The finless heat exchanger according to Embodiment 2 differs from
that according to Embodiment 1 in the configuration of each header
21. In Embodiment 2, each header 21A has recesses 30 located to
face the turning portions 24 of the heat transfer tubes 22 and to
support the turning portions 24. The recesses 30, each of which is
shaped to fit the outer shape of the turning portion 24, are used
as a positioning structure that supports the turning portions 24 to
maintain the intervals between the straight portions 23 during
production. Although FIG. 6 illustrates an example in which the
recesses 30 are grooves arranged in components, serving as the
headers 21A, the recesses 30 may be formed by curving the
components, serving as the header 21A. Furthermore, although FIG. 6
illustrates the configuration in which the two headers each have
the recesses 30, either one of the headers may have the
recesses.
If the minor-axis dimension of each heat transfer tube 22 is
reduced so that the heat transfer tubes 22 are closely arranged to
improve the heat exchange performance, the rigidity of the heat
transfer tube 22 will decrease. As a result, when both the ends of
the heat transfer tubes 22 are joined to the headers 21A by
brazing, residual thermal stress can be generated, deforming the
heat transfer tubes 22. The deformation of the heat transfer tubes
22 can cause variations in the intervals between the adjacent
turning portions 24.
For this reason, when both the ends of the heat transfer tubes 22
are fitted into the insertion holes 25 of the headers 21A, the
turning portions 24 of the heat transfer tubes 22 are placed in the
recesses 30, so that the turning portion 24 are positioned. In such
a state, both the ends of the heat transfer tubes 22 are brazed to
the headers 21A. This can prevent variations in the intervals
between the adjacent turning portions 24 during production.
Consequently, the turning portions 24 can be stably positioned,
thus maintaining a uniform pitch between the adjacent straight
portions 23. This reduces or eliminates a reduction in heat
exchange performance caused by variations in the pitch of the
straight portions 23.
As described above, since the header 21A have the recesses 30 to
support the turning portions 24 of the heat transfer tubes 22,
Embodiment 2 offers the following advantageous effects as well as
the same advantageous effects as those of Embodiment 1.
Specifically, the pitch between the adjacent straight portions 23
can be maintained uniform, reducing or eliminating a reduction in
heat exchange performance caused by variations in the pitch.
The finless heat exchanger according to Embodiment 2 may be
modified as follows. Such a modification also offers the same
advantageous effects.
FIG. 8 is a diagram illustrating a modification of the finless heat
exchanger according to Embodiment 2 of the present disclosure.

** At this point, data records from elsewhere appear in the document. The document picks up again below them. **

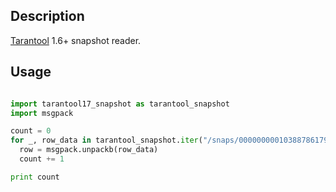 ## Description

[Tarantool](https://github.com/tarantool/tarantool) 1.6+ snapshot reader.

## Usage

```python

import tarantool17_snapshot as tarantool_snapshot
import msgpack

count = 0
for _, row_data in tarantool_snapshot.iter("/snaps/00000000010388786179.snap"):
  row = msgpack.unpackb(row_data)
  count += 1

print count

```
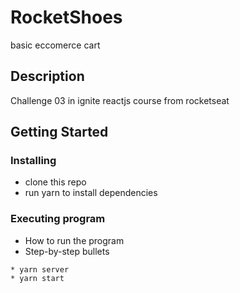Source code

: # RocketShoes

basic eccomerce cart

## Description

Challenge 03 in ignite reactjs course from rocketseat

## Getting Started

### Installing

* clone this repo
* run yarn to install dependencies

### Executing program

* How to run the program
* Step-by-step bullets
```
* yarn server
* yarn start
```
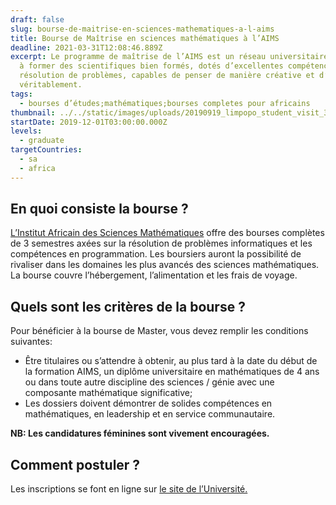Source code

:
 ```yaml
---
draft: false
slug: bourse-de-maitrise-en-sciences-mathematiques-a-l-aims
title: Bourse de Maîtrise en sciences mathématiques à l’AIMS
deadline: 2021-03-31T12:08:46.889Z
excerpt: Le programme de maîtrise de l’AIMS est un réseau universitaire qui vise
  à former des scientifiques bien formés, dotés d’excellentes compétences en
  résolution de problèmes, capables de penser de manière créative et d’innover
  véritablement.
tags:
  - bourses d’études;mathématiques;bourses completes pour africains
thumbnail: ../../static/images/uploads/20190919_limpopo_student_visit_32a0834low.jpg
startDate: 2019-12-01T03:00:00.000Z
levels:
  - graduate
targetCountries:
  - sa
  - africa
---
```

## En quoi consiste la bourse ?

<a href="https://www.nexteinstein.org/" target="_blank" rel="noopener noreferrer">L’Institut Africain des Sciences Mathématiques</a> offre des bourses complètes de 3 semestres axées sur la résolution de problèmes informatiques et les compétences en programmation. Les boursiers auront la possibilité de rivaliser dans les domaines les plus avancés des sciences mathématiques. La bourse couvre l’hébergement, l’alimentation et les frais de voyage.

## Quels sont les critères de la bourse ?

Pour bénéficier à la bourse de Master, vous devez remplir les conditions suivantes:

* Être titulaires ou s’attendre à obtenir, au plus tard à la date du début de la formation AIMS, un diplôme universitaire en mathématiques de 4 ans ou dans toute autre discipline des sciences / génie avec une composante mathématique significative;
* Les dossiers doivent démontrer de solides compétences en mathématiques, en leadership et en service communautaire.

**NB: Les candidatures féminines sont vivement encouragées.** 

## Comment postuler ?

Les inscriptions se font en ligne sur <a href="https://applications.nexteinstein.org/appl-prev.php?appltype=MasterIntake" rel="noopener noreferrer"> le site de l’Université.</a>
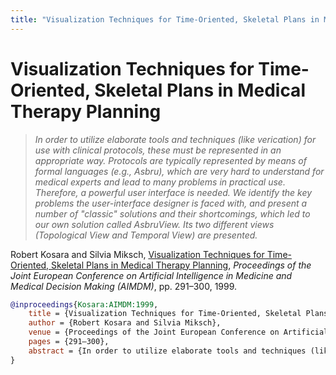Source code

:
 ```yaml
---
title: "Visualization Techniques for Time-Oriented, Skeletal Plans in Medical Therapy Planning"
---
```


# Visualization Techniques for Time-Oriented, Skeletal Plans in Medical Therapy Planning

> _In order to utilize elaborate tools and techniques (like verication) for use with clinical protocols, these must be represented in an appropriate way. Protocols are typically represented by means of formal languages (e.g., Asbru), which are very hard to understand for medical experts and lead to many problems in practical use. Therefore, a powerful user interface is needed. We identify the key problems the user-interface designer is faced with, and present a number of "classic" solutions and their shortcomings, which led to our own solution called AsbruView. Its two different views (Topological View and Temporal View) are presented._

Robert Kosara and Silvia Miksch, <a href="https://media.eagereyes.org/papers/1999/Kosara-AIMDM-1999.pdf" target="_blank">Visualization Techniques for Time-Oriented, Skeletal Plans in Medical Therapy Planning</a>, _Proceedings of the Joint European Conference on Artificial Intelligence in Medicine and Medical Decision Making (AIMDM)_, pp. 291–300, 1999.


```bibtex
@inproceedings{Kosara:AIMDM:1999,
	title = {Visualization Techniques for Time-Oriented, Skeletal Plans in Medical Therapy Planning},
	author = {Robert Kosara and Silvia Miksch},
	venue = {Proceedings of the Joint European Conference on Artificial Intelligence in Medicine and Medical Decision Making (AIMDM)},
	pages = {291–300},
	abstract = {In order to utilize elaborate tools and techniques (like verication) for use with clinical protocols, these must be represented in an appropriate way. Protocols are typically represented by means of formal languages (e.g., Asbru), which are very hard to understand for medical experts and lead to many problems in practical use. Therefore, a powerful user interface is needed. We identify the key problems the user-interface designer is faced with, and present a number of "classic" solutions and their shortcomings, which led to our own solution called AsbruView. Its two different views (Topological View and Temporal View) are presented.},
}
```

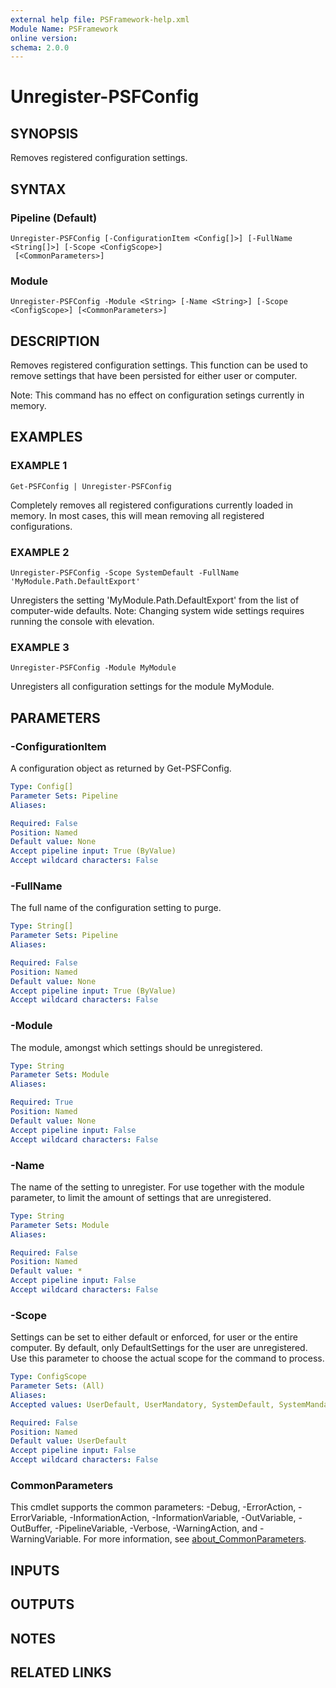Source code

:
 ```yaml
---
external help file: PSFramework-help.xml
Module Name: PSFramework
online version:
schema: 2.0.0
---
```


# Unregister-PSFConfig

## SYNOPSIS
Removes registered configuration settings.

## SYNTAX

### Pipeline (Default)
```
Unregister-PSFConfig [-ConfigurationItem <Config[]>] [-FullName <String[]>] [-Scope <ConfigScope>]
 [<CommonParameters>]
```

### Module
```
Unregister-PSFConfig -Module <String> [-Name <String>] [-Scope <ConfigScope>] [<CommonParameters>]
```

## DESCRIPTION
Removes registered configuration settings.
This function can be used to remove settings that have been persisted for either user or computer.

Note: This command has no effect on configuration setings currently in memory.

## EXAMPLES

### EXAMPLE 1
```
Get-PSFConfig | Unregister-PSFConfig
```

Completely removes all registered configurations currently loaded in memory.
In most cases, this will mean removing all registered configurations.

### EXAMPLE 2
```
Unregister-PSFConfig -Scope SystemDefault -FullName 'MyModule.Path.DefaultExport'
```

Unregisters the setting 'MyModule.Path.DefaultExport' from the list of computer-wide defaults.
Note: Changing system wide settings requires running the console with elevation.

### EXAMPLE 3
```
Unregister-PSFConfig -Module MyModule
```

Unregisters all configuration settings for the module MyModule.

## PARAMETERS

### -ConfigurationItem
A configuration object as returned by Get-PSFConfig.

```yaml
Type: Config[]
Parameter Sets: Pipeline
Aliases:

Required: False
Position: Named
Default value: None
Accept pipeline input: True (ByValue)
Accept wildcard characters: False
```

### -FullName
The full name of the configuration setting to purge.

```yaml
Type: String[]
Parameter Sets: Pipeline
Aliases:

Required: False
Position: Named
Default value: None
Accept pipeline input: True (ByValue)
Accept wildcard characters: False
```

### -Module
The module, amongst which settings should be unregistered.

```yaml
Type: String
Parameter Sets: Module
Aliases:

Required: True
Position: Named
Default value: None
Accept pipeline input: False
Accept wildcard characters: False
```

### -Name
The name of the setting to unregister.
For use together with the module parameter, to limit the amount of settings that are unregistered.

```yaml
Type: String
Parameter Sets: Module
Aliases:

Required: False
Position: Named
Default value: *
Accept pipeline input: False
Accept wildcard characters: False
```

### -Scope
Settings can be set to either default or enforced, for user or the entire computer.
By default, only DefaultSettings for the user are unregistered.
Use this parameter to choose the actual scope for the command to process.

```yaml
Type: ConfigScope
Parameter Sets: (All)
Aliases:
Accepted values: UserDefault, UserMandatory, SystemDefault, SystemMandatory, FileUserLocal, FileUserShared, FileSystem, Environment, EnvironmentSimple

Required: False
Position: Named
Default value: UserDefault
Accept pipeline input: False
Accept wildcard characters: False
```

### CommonParameters
This cmdlet supports the common parameters: -Debug, -ErrorAction, -ErrorVariable, -InformationAction, -InformationVariable, -OutVariable, -OutBuffer, -PipelineVariable, -Verbose, -WarningAction, and -WarningVariable. For more information, see [about_CommonParameters](http://go.microsoft.com/fwlink/?LinkID=113216).

## INPUTS

## OUTPUTS

## NOTES

## RELATED LINKS
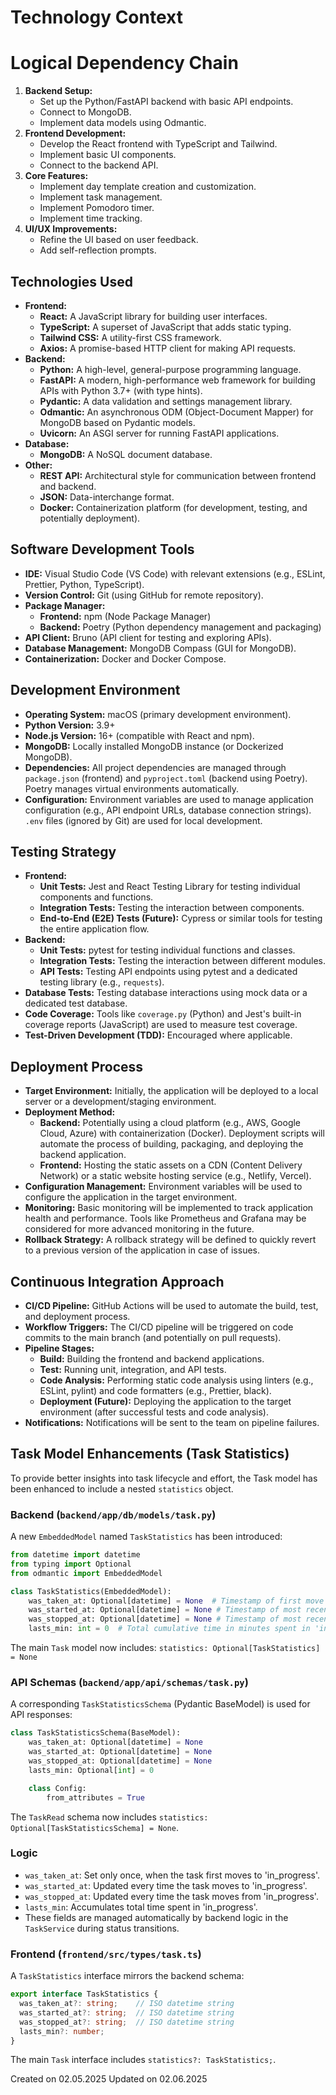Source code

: # Technology Context

# Logical Dependency Chain

1.  **Backend Setup:**
    -   Set up the Python/FastAPI backend with basic API endpoints.
    -   Connect to MongoDB.
    -   Implement data models using Odmantic.
2.  **Frontend Development:**
    -   Develop the React frontend with TypeScript and Tailwind.
    -   Implement basic UI components.
    -   Connect to the backend API.
3.  **Core Features:**
    -   Implement day template creation and customization.
    -   Implement task management.
    -   Implement Pomodoro timer.
    -   Implement time tracking.
4.  **UI/UX Improvements:**
    -   Refine the UI based on user feedback.
    -   Add self-reflection prompts.

## Technologies Used

*   **Frontend:**
    *   **React:** A JavaScript library for building user interfaces.
    *   **TypeScript:** A superset of JavaScript that adds static typing.
    *   **Tailwind CSS:** A utility-first CSS framework.
    *   **Axios:** A promise-based HTTP client for making API requests.
*   **Backend:**
    *   **Python:** A high-level, general-purpose programming language.
    *   **FastAPI:** A modern, high-performance web framework for building APIs with Python 3.7+ (with type hints).
    *   **Pydantic:** A data validation and settings management library.
    *   **Odmantic:** An asynchronous ODM (Object-Document Mapper) for MongoDB based on Pydantic models.
    *   **Uvicorn:** An ASGI server for running FastAPI applications.
*   **Database:**
    *   **MongoDB:** A NoSQL document database.
*   **Other:**
    *   **REST API:** Architectural style for communication between frontend and backend.
    *   **JSON:** Data-interchange format.
    *   **Docker:** Containerization platform (for development, testing, and potentially deployment).

## Software Development Tools

*   **IDE:** Visual Studio Code (VS Code) with relevant extensions (e.g., ESLint, Prettier, Python, TypeScript).
*   **Version Control:** Git (using GitHub for remote repository).
*   **Package Manager:**
    *   **Frontend:** npm (Node Package Manager)
    *   **Backend:** Poetry (Python dependency management and packaging)
*   **API Client:** Bruno (API client for testing and exploring APIs).
*   **Database Management:** MongoDB Compass (GUI for MongoDB).
*   **Containerization:** Docker and Docker Compose.

## Development Environment

*   **Operating System:** macOS (primary development environment).
*   **Python Version:** 3.9+
*   **Node.js Version:** 16+ (compatible with React and npm).
*   **MongoDB:** Locally installed MongoDB instance (or Dockerized MongoDB).
*   **Dependencies:** All project dependencies are managed through `package.json` (frontend) and `pyproject.toml` (backend using Poetry). Poetry manages virtual environments automatically.
*   **Configuration:** Environment variables are used to manage application configuration (e.g., API endpoint URLs, database connection strings). `.env` files (ignored by Git) are used for local development.

## Testing Strategy

*   **Frontend:**
    *   **Unit Tests:** Jest and React Testing Library for testing individual components and functions.
    *   **Integration Tests:** Testing the interaction between components.
    *   **End-to-End (E2E) Tests (Future):** Cypress or similar tools for testing the entire application flow.
*   **Backend:**
    *   **Unit Tests:** pytest for testing individual functions and classes.
    *   **Integration Tests:** Testing the interaction between different modules.
    *   **API Tests:** Testing API endpoints using pytest and a dedicated testing library (e.g., `requests`).
*   **Database Tests:** Testing database interactions using mock data or a dedicated test database.
*   **Code Coverage:** Tools like `coverage.py` (Python) and Jest's built-in coverage reports (JavaScript) are used to measure test coverage.
*   **Test-Driven Development (TDD):** Encouraged where applicable.

## Deployment Process

*   **Target Environment:** Initially, the application will be deployed to a local server or a development/staging environment.
*   **Deployment Method:**
    *   **Backend:** Potentially using a cloud platform (e.g., AWS, Google Cloud, Azure) with containerization (Docker). Deployment scripts will automate the process of building, packaging, and deploying the backend application.
    *   **Frontend:** Hosting the static assets on a CDN (Content Delivery Network) or a static website hosting service (e.g., Netlify, Vercel).
*   **Configuration Management:** Environment variables will be used to configure the application in the target environment.
*   **Monitoring:** Basic monitoring will be implemented to track application health and performance. Tools like Prometheus and Grafana may be considered for more advanced monitoring in the future.
*   **Rollback Strategy:** A rollback strategy will be defined to quickly revert to a previous version of the application in case of issues.

## Continuous Integration Approach

*   **CI/CD Pipeline:** GitHub Actions will be used to automate the build, test, and deployment process.
*   **Workflow Triggers:** The CI/CD pipeline will be triggered on code commits to the main branch (and potentially on pull requests).
*   **Pipeline Stages:**
    *   **Build:** Building the frontend and backend applications.
    *   **Test:** Running unit, integration, and API tests.
    *   **Code Analysis:** Performing static code analysis using linters (e.g., ESLint, pylint) and code formatters (e.g., Prettier, black).
    *   **Deployment (Future):** Deploying the application to the target environment (after successful tests and code analysis).
*   **Notifications:** Notifications will be sent to the team on pipeline failures.

## Task Model Enhancements (Task Statistics)

To provide better insights into task lifecycle and effort, the Task model has been enhanced to include a nested `statistics` object.

### Backend (`backend/app/db/models/task.py`)

A new `EmbeddedModel` named `TaskStatistics` has been introduced:

```python
from datetime import datetime
from typing import Optional
from odmantic import EmbeddedModel

class TaskStatistics(EmbeddedModel):
    was_taken_at: Optional[datetime] = None  # Timestamp of first move to 'in_progress'
    was_started_at: Optional[datetime] = None # Timestamp of most recent move to 'in_progress'
    was_stopped_at: Optional[datetime] = None # Timestamp of most recent move from 'in_progress'
    lasts_min: int = 0  # Total cumulative time in minutes spent in 'in_progress'
```

The main `Task` model now includes:
`statistics: Optional[TaskStatistics] = None`

### API Schemas (`backend/app/api/schemas/task.py`)

A corresponding `TaskStatisticsSchema` (Pydantic BaseModel) is used for API responses:

```python
class TaskStatisticsSchema(BaseModel):
    was_taken_at: Optional[datetime] = None
    was_started_at: Optional[datetime] = None
    was_stopped_at: Optional[datetime] = None
    lasts_min: Optional[int] = 0

    class Config:
        from_attributes = True
```

The `TaskRead` schema now includes `statistics: Optional[TaskStatisticsSchema] = None`.

### Logic

- `was_taken_at`: Set only once, when the task first moves to 'in_progress'.
- `was_started_at`: Updated every time the task moves to 'in_progress'.
- `was_stopped_at`: Updated every time the task moves from 'in_progress'.
- `lasts_min`: Accumulates total time spent in 'in_progress'.
- These fields are managed automatically by backend logic in the `TaskService` during status transitions.

### Frontend (`frontend/src/types/task.ts`)

A `TaskStatistics` interface mirrors the backend schema:

```typescript
export interface TaskStatistics {
  was_taken_at?: string;    // ISO datetime string
  was_started_at?: string;  // ISO datetime string
  was_stopped_at?: string;  // ISO datetime string
  lasts_min?: number;
}
```
The main `Task` interface includes `statistics?: TaskStatistics;`.

Created on 02.05.2025
Updated on 02.06.2025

Although FIG. 7 described above illustrates the structure in which
the turning portions 24 of the heat transfer tubes 22 are directly
supported by the recesses 30 of the headers 21A, a structure in
which, as illustrated in FIG. 8, heat insulating material 31 is
interposed between the turning portions 24 of the heat transfer
tubes 22 and the recesses 30 to support the turning portions 24 may
be used. The heat insulating material 31 placed in the
above-described manner can reduce or eliminate the transfer of heat
from the turning portions 24 of the heat transfer tubes 22 to the
headers 21A. This can prevent loss of heat exchange, leading to
higher heat exchange performance than in a case without the heat
insulating material 31.
Embodiment 3
The turning portions 24 of each heat transfer tube 22 are formed by
bending the tubular material. It is easier to process the turning
portions 24 as the bend radius of each turning portion 24 is
larger. Embodiment 3 relates to the shape of the heat transfer tube
based on the ease of processing of the turning portions 24. The
following description will focus on components different from those
in Embodiment 1. Components that are not described in Embodiment 3
are the same as those in Embodiment 1.
A heat transfer tube 22A in Embodiment 3 will be described below in
comparison with the heat transfer tube 22 in Embodiment 1. FIG. 9
is a diagram illustrating the heat transfer tube of a finless heat
exchanger according to Embodiment 3 of the present disclosure. FIG.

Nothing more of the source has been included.